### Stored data
-------------------------

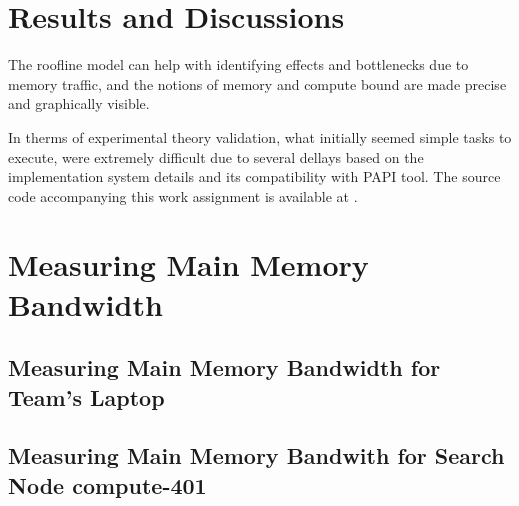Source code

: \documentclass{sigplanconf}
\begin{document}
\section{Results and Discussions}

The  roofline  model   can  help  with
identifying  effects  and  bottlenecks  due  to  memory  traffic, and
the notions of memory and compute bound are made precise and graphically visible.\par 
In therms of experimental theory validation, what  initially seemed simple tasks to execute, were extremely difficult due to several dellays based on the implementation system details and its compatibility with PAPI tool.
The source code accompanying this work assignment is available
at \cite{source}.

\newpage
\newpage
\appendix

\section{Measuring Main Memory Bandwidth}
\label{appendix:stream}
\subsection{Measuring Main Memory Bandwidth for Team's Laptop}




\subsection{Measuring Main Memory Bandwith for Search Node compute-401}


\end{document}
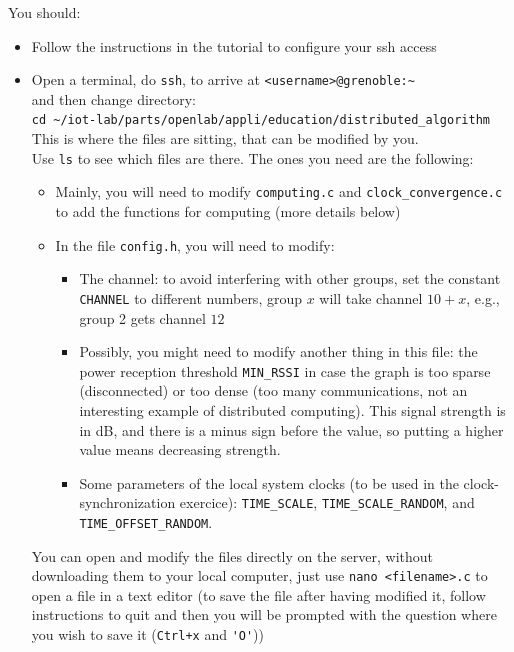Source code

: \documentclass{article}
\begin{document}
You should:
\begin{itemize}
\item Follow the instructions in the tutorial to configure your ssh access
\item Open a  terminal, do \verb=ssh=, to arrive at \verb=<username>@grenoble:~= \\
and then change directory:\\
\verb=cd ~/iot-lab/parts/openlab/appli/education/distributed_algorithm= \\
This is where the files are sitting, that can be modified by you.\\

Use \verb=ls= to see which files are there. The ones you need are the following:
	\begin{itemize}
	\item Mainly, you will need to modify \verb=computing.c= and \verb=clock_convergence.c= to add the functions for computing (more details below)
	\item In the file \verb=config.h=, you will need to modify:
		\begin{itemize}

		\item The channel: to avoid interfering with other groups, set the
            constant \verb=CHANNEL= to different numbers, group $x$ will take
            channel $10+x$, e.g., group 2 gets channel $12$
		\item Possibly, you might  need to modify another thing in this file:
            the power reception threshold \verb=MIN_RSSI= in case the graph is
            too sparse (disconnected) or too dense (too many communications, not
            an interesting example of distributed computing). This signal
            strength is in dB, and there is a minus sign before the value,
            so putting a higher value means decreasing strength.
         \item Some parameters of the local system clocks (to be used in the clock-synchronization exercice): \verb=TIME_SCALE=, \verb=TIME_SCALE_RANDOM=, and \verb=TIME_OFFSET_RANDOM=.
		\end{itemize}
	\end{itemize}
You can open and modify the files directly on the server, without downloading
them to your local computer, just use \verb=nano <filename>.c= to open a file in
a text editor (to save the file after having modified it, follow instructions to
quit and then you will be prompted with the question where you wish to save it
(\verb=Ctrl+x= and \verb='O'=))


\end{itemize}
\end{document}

-------------------------

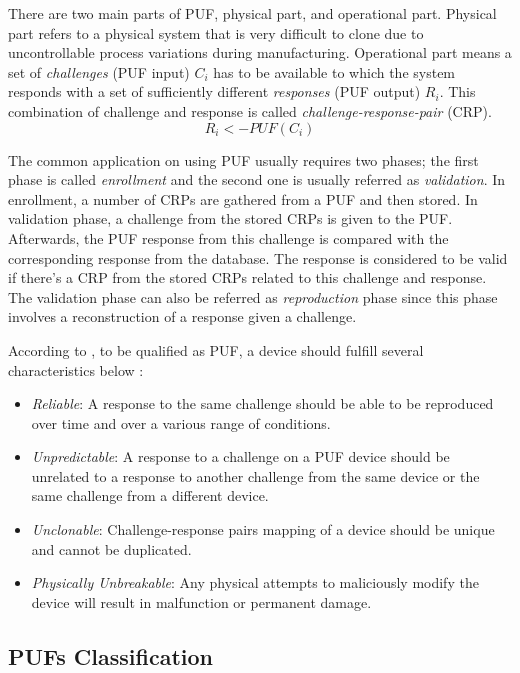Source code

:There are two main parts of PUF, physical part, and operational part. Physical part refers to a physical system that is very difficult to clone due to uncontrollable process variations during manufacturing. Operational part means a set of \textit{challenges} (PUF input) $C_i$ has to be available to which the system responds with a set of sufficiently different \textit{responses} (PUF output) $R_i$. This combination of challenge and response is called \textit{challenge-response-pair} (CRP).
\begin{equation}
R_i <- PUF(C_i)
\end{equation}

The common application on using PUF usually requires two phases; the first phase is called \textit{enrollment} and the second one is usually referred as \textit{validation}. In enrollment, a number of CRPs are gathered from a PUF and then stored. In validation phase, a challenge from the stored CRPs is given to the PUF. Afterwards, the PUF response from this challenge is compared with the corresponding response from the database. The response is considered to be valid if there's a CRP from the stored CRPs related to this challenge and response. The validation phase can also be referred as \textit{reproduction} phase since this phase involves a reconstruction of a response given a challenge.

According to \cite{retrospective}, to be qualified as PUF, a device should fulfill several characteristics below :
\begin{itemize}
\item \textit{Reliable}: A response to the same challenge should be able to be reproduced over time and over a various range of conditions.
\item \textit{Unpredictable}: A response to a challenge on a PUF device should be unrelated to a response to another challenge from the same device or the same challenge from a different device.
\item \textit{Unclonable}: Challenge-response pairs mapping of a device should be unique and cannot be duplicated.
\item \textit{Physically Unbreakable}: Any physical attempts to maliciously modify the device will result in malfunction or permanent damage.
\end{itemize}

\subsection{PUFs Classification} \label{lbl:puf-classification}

-------------------------

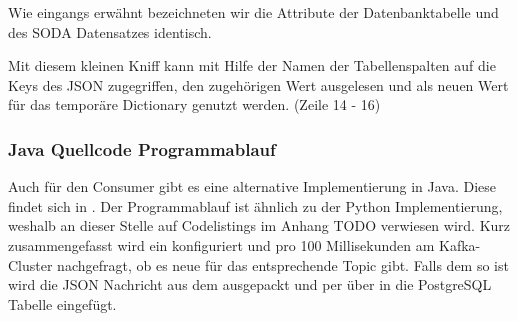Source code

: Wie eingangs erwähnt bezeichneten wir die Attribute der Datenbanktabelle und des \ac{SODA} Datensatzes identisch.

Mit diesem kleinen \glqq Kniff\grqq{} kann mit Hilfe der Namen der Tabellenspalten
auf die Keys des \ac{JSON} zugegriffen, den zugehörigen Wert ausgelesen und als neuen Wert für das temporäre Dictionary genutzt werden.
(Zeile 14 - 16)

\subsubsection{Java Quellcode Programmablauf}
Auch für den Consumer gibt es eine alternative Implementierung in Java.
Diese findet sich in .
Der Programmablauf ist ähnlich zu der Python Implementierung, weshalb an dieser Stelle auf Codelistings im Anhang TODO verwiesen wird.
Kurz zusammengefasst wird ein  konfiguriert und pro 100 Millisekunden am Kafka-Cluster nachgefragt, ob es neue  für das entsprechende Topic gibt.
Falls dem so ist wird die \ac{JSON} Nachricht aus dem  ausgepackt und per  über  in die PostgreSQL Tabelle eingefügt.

-------------------------

### What to do
Each line in the entries above, starting at the line with "(Zeile 14 - 16)" and ending at the line with "Falls dem so", is to be printed exactly, and only those lines.

### Task response
(Zeile 14 - 16)

\subsubsection{Java Quellcode Programmablauf}
Auch für den Consumer gibt es eine alternative Implementierung in Java.
Diese findet sich in .
Der Programmablauf ist ähnlich zu der Python Implementierung, weshalb an dieser Stelle auf Codelistings im Anhang TODO verwiesen wird.
Kurz zusammengefasst wird ein  konfiguriert und pro 100 Millisekunden am Kafka-Cluster nachgefragt, ob es neue  für das entsprechende Topic gibt.
Falls dem so ist wird die \ac{JSON} Nachricht aus dem  ausgepackt und per  über  in die PostgreSQL Tabelle eingefügt.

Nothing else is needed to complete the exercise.